During the week I came across an interview that Rowland Croucher gave to Australian Missionary News about the main issues facing the Church as a whole at the moment. What he said makes interesting reading. Some of his thoughts were as follows:
Interestingly, Rowland says homosexuality is by far the number one theological issue. I wonder if that would have been the case 20 years ago. Back then the issue of social justice was pretty high up there. I remember going to seminars which had topics questioning such things as whether or not the issue of human rights is a diversion from the Gospel. Fortunately many Christians today have moved on from that.
Main church issue:
Rowland explained that the main issue for the church in the West and for mainline churches was ‘losing customers’. In 2003 Barna Research revealed that more committed Christians were not attending church on most Sundays than those who were. This was the first time in history this had been the case. Seven years later I would say it is more so.

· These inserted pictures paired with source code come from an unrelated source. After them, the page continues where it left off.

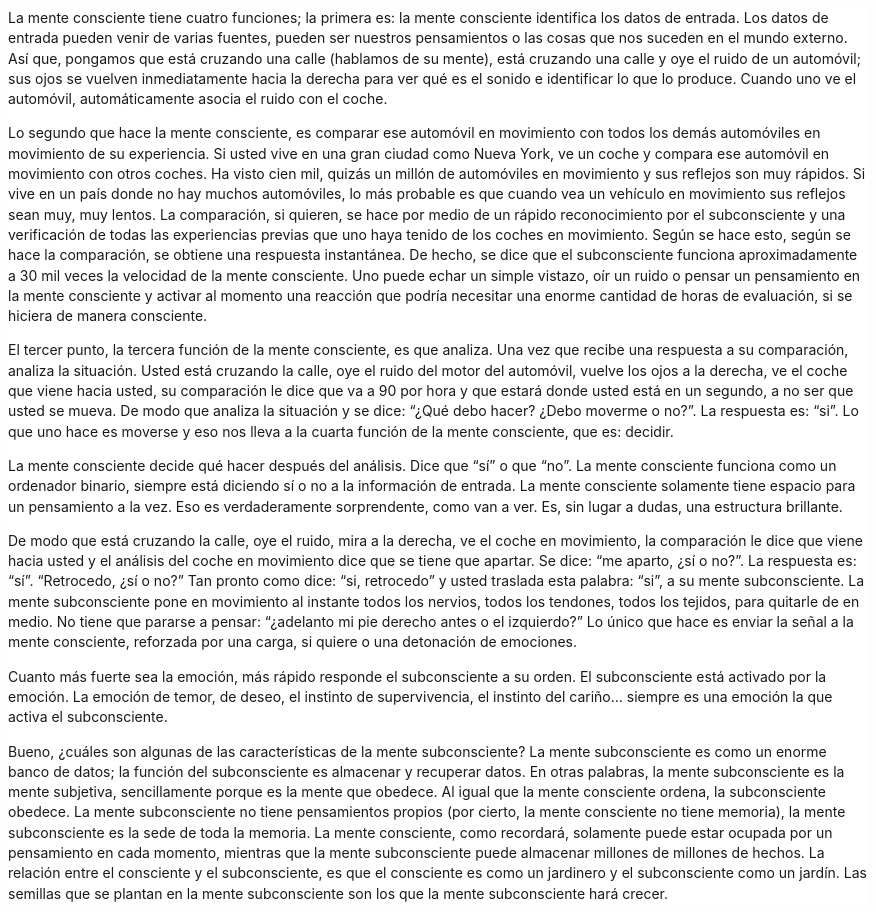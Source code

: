 La mente consciente tiene cuatro funciones; la primera es: la mente consciente identifica los datos de entrada. Los datos de entrada pueden venir de varias fuentes, pueden ser nuestros pensamientos o las cosas que nos suceden en el mundo externo. Así que, pongamos que está cruzando una calle (hablamos de su mente), está cruzando una calle y oye el ruido de un automóvil; sus ojos se vuelven inmediatamente hacia la derecha para ver qué es el sonido e identificar lo que lo produce. Cuando uno ve el automóvil, automáticamente asocia el ruido con el coche.

Lo segundo que hace la mente consciente, es comparar ese automóvil en movimiento con todos los demás automóviles en movimiento de su experiencia. Si usted vive en una gran ciudad como Nueva York, ve un coche y compara ese automóvil en movimiento con otros coches. Ha visto cien mil, quizás un millón de automóviles en movimiento y sus reflejos son muy rápidos. Si vive en un país donde no hay muchos automóviles, lo más probable es que cuando vea un vehículo en movimiento sus reflejos sean muy, muy lentos. La comparación, si quieren, se hace por medio de un rápido reconocimiento por el subconsciente y una verificación de todas las experiencias previas que uno haya tenido de los coches en movimiento. Según se hace esto, según se hace la comparación, se obtiene una respuesta instantánea. De hecho, se dice que el subconsciente funciona aproximadamente a 30 mil veces la velocidad de la mente consciente. Uno puede echar un simple vistazo, oír un ruido o pensar un pensamiento en la mente consciente y activar al momento una reacción que podría necesitar una enorme cantidad de horas de evaluación, si se hiciera de manera consciente.

El tercer punto, la tercera función de la mente consciente, es que analiza. Una vez que recibe una respuesta a su comparación, analiza la situación. Usted está cruzando la calle, oye el ruido del motor del automóvil, vuelve los ojos a la derecha, ve el coche que viene hacia usted, su comparación le dice que va a 90 por hora y que estará donde usted está en un segundo, a no ser que usted se mueva. De modo que analiza la situación y se dice: “¿Qué debo hacer? ¿Debo moverme o no?”. La respuesta es: “si”. Lo que uno hace es moverse y eso nos lleva a la cuarta función de la mente consciente, que es: decidir.

La mente consciente decide qué hacer después del análisis. Dice que “sí” o que “no”. La mente consciente funciona como un ordenador binario, siempre está diciendo sí o no a la información de entrada. La mente consciente solamente tiene espacio para un pensamiento a la vez. Eso es verdaderamente sorprendente, como van a ver. Es, sin lugar a dudas, una estructura brillante.

De modo que está cruzando la calle, oye el ruido, mira a la derecha, ve el coche en movimiento, la comparación le dice que viene hacia usted y el análisis del coche en movimiento dice que se tiene que apartar. Se dice: “me aparto, ¿sí o no?”. La respuesta es: “sí”. “Retrocedo, ¿sí o no?” Tan pronto como dice: “si, retrocedo” y usted traslada esta palabra: “si”, a su mente subconsciente. La mente subconsciente pone en movimiento al instante todos los nervios, todos los tendones, todos los tejidos, para quitarle de en medio. No tiene que pararse a pensar: “¿adelanto mi pie derecho antes o el izquierdo?” Lo único que hace es enviar la señal a la mente consciente, reforzada por una carga, si quiere o una detonación de emociones.

Cuanto más fuerte sea la emoción, más rápido responde el subconsciente a su orden. El subconsciente está activado por la emoción. La emoción de temor, de deseo, el instinto de supervivencia, el instinto del cariño… siempre es una emoción la que activa el subconsciente.

Bueno, ¿cuáles son algunas de las características de la mente subconsciente? La mente subconsciente es como un enorme banco de datos; la función del subconsciente es almacenar y recuperar datos. En otras palabras, la mente subconsciente es la mente subjetiva, sencillamente porque es la mente que obedece. Al igual que la mente consciente ordena, la subconsciente obedece. La mente subconsciente no tiene pensamientos propios (por cierto, la mente consciente no tiene memoria), la mente subconsciente es la sede de toda la memoria. La mente consciente, como recordará, solamente puede estar ocupada por un pensamiento en cada momento, mientras que la mente subconsciente puede almacenar millones de millones de hechos. La relación entre el consciente y el subconsciente, es que el consciente es como un jardinero y el subconsciente como un jardín. Las semillas que se plantan en la mente subconsciente son los que la mente subconsciente hará crecer.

Rowland also singled out the Pentecostal church, saying the following:
“Several Pentecostal denominations are growing but it is not uniform…Pentecostals expect a high degree of personal and spiritual commitment and young adults are attracted to that. But there is a lot of moving around in the Pentecostal scene (between Pentecostal churches and in and out of their churches). But they are growing and its mainly for those two reasons, the worship and the commitment required.”
That’s an interesting observation too, and quite encouraging. I would have thought that commitment is one of the things that Gen Y in particular shy away from. John Smith has said that one of the catch-phrases you often hear from Gen Y is ‘keeping our options open’. If commitment is something that is expected then that is good to hear. I remember someone saying to me about 20 years ago that the best way to keep young people in the church is not to entertain them but to get them involved in service for others – the type of commitment that will touch them much more deeply than any entertainment ever will.
On church growth, Rowland said the following:
“In the West, one of the key reasons is that people watch on average 20 hours of television a week. Compared to what they see on television, church is frankly, boring. Pastors have to compete with telegenic personalities and unless a Pastor can preach with charisma and is worth listening to, with a style like they see on television that is both interesting and answers questions people are asking, Pastor’s will battle.”
This is too true. When it’s all about entertainment rather than hard thinking (that’s generalising I know), then ordinary churches struggle to keep up. It is also reflected in the Facebook phenomenon. I have seen a couple of articles recently which have described research showing that social networking platforms like Facebook and Twitter are actually changing the way our brains are wired, to the extent that many people now find it difficult to sit down and read a book.
The insights from this interview are hugely relevant for the mission of the church. What does it say for your church and its mission in the 21st century?